Virginia Web Scraping

Virginia Data Scraping, Web Scraping Tennessee, Data Extraction Tennessee, Scraping Web Data, Website Data Scraping, Email Scraping Tennessee, Email Database, Data Scraping Services, Scraping Contact Information, Data Scrubbing

Monday, 17 November 2014

A Web Scraper’s Guide to Kimono

Being a frequent reader of Hacker News, I noticed an item on the front page earlier this year which read, “Kimono – Never write a web scraper again.” Although it got a great number of upvotes, the tech junta was quick to note issues, especially if you are a developer who knows how to write scrapers. The biggest concern was a non-intuitive UX, followed by the inability of the first beta version to extract data items from websites as smoothly as the demo video suggested.

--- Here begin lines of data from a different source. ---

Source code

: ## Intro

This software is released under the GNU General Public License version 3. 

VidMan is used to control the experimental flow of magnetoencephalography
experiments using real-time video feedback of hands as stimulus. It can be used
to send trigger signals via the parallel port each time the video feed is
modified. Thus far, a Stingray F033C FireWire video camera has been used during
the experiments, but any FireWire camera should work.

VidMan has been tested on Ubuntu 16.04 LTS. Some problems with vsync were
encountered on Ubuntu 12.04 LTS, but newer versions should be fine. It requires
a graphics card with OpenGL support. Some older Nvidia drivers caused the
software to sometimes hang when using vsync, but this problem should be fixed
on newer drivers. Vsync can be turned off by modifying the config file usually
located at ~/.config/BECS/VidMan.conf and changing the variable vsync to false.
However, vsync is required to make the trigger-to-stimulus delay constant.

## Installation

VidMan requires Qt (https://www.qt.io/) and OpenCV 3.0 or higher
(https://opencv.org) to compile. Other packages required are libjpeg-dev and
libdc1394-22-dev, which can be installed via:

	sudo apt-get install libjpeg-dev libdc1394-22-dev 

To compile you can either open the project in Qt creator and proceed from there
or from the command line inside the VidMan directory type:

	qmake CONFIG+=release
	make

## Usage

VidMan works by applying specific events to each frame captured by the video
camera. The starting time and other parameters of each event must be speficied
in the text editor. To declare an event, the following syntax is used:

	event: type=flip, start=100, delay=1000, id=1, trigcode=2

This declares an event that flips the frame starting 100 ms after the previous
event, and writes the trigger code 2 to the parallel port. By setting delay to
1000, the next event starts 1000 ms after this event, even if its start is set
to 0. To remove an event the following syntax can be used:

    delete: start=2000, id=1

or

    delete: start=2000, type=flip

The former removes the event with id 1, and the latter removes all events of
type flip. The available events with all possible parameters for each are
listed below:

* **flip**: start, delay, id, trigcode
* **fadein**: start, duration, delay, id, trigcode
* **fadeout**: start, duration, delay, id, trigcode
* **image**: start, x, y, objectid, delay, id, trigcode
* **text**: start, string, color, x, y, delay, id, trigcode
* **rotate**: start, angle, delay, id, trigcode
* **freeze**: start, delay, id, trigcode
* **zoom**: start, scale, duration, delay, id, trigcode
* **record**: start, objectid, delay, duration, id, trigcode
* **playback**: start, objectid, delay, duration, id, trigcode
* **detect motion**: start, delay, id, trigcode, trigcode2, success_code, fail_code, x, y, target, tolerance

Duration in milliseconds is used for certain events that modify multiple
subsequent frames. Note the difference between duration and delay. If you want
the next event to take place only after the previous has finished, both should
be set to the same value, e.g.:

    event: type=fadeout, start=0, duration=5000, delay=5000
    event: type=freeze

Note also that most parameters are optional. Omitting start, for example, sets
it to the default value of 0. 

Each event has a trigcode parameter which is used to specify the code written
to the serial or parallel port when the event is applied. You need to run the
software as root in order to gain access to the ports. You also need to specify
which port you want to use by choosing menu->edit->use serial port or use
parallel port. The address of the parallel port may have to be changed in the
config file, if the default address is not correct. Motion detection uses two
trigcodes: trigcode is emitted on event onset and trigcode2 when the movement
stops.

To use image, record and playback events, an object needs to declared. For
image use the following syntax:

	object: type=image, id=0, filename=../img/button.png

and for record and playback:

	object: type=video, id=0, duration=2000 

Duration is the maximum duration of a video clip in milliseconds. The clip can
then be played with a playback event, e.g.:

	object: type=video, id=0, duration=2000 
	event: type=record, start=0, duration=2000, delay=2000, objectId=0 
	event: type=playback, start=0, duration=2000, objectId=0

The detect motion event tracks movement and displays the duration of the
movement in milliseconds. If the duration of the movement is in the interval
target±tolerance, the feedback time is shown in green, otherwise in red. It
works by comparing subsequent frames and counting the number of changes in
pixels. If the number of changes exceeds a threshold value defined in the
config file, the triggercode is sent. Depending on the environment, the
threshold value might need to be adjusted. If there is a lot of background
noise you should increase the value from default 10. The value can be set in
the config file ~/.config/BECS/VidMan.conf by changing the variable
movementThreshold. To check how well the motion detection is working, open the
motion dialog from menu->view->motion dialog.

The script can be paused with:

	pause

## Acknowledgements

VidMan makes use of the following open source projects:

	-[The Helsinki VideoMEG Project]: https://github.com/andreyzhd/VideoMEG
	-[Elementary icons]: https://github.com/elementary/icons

I decided to give it a few months before I tested it out, and I finally got the chance to do so recently.

Kimono is a Y-Combinator backed startup trying to do something in a field where others have failed. Kimono is focused on creating APIs for websites which don’t have one, another term would be web scraping. Imagine you have a website which shows some data you would like to dynamically process in your website or application. If the website doesn’t have an API, you can create one using Kimono by extracting the data items from the website.

Is it Legal?

Kimono provides an FAQ section, which says that web scraping from public websites “is 100% legal” as long as you check the robots.txt file to see which URL patterns they have disallowed. However, I would advise you to proceed with caution because some websites can pose a problem.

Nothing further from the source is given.